EXERCISE PROMPT.
Print each of the entries exactly, leaving nothing out.

Saved entries:
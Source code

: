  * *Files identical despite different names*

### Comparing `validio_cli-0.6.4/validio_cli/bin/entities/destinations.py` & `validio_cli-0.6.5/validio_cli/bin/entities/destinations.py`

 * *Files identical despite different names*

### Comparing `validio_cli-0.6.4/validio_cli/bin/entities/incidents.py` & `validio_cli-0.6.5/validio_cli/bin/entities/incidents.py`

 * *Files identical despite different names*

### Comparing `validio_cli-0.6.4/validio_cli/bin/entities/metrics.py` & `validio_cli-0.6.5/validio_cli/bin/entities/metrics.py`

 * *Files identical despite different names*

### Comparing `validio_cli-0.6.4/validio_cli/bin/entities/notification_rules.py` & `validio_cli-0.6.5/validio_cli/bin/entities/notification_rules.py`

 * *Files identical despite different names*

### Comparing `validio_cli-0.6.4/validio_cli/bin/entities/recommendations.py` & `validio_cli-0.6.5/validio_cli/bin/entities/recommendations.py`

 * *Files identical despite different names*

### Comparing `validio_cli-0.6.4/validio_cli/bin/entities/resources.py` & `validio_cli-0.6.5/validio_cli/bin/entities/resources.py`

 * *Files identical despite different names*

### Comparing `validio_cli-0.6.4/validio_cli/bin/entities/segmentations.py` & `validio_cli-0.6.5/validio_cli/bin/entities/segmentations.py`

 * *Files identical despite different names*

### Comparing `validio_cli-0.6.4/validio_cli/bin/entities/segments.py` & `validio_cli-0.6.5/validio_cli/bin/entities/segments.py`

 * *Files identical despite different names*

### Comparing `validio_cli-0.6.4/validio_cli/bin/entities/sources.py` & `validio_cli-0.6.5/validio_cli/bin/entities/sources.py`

PROBLEM SOLUTION.
Source code

:  * *Files identical despite different names*

### Comparing `validio_cli-0.6.4/validio_cli/bin/entities/destinations.py` & `validio_cli-0.6.5/validio_cli/bin/entities/destinations.py`

 * *Files identical despite different names*

### Comparing `validio_cli-0.6.4/validio_cli/bin/entities/incidents.py` & `validio_cli-0.6.5/validio_cli/bin/entities/incidents.py`

 * *Files identical despite different names*

### Comparing `validio_cli-0.6.4/validio_cli/bin/entities/metrics.py` & `validio_cli-0.6.5/validio_cli/bin/entities/metrics.py`

 * *Files identical despite different names*

### Comparing `validio_cli-0.6.4/validio_cli/bin/entities/notification_rules.py` & `validio_cli-0.6.5/validio_cli/bin/entities/notification_rules.py`

 * *Files identical despite different names*

### Comparing `validio_cli-0.6.4/validio_cli/bin/entities/recommendations.py` & `validio_cli-0.6.5/validio_cli/bin/entities/recommendations.py`

 * *Files identical despite different names*

### Comparing `validio_cli-0.6.4/validio_cli/bin/entities/resources.py` & `validio_cli-0.6.5/validio_cli/bin/entities/resources.py`

 * *Files identical despite different names*

### Comparing `validio_cli-0.6.4/validio_cli/bin/entities/segmentations.py` & `validio_cli-0.6.5/validio_cli/bin/entities/segmentations.py`

 * *Files identical despite different names*

### Comparing `validio_cli-0.6.4/validio_cli/bin/entities/segments.py` & `validio_cli-0.6.5/validio_cli/bin/entities/segments.py`

 * *Files identical despite different names*

### Comparing `validio_cli-0.6.4/validio_cli/bin/entities/sources.py` & `validio_cli-0.6.5/validio_cli/bin/entities/sources.py`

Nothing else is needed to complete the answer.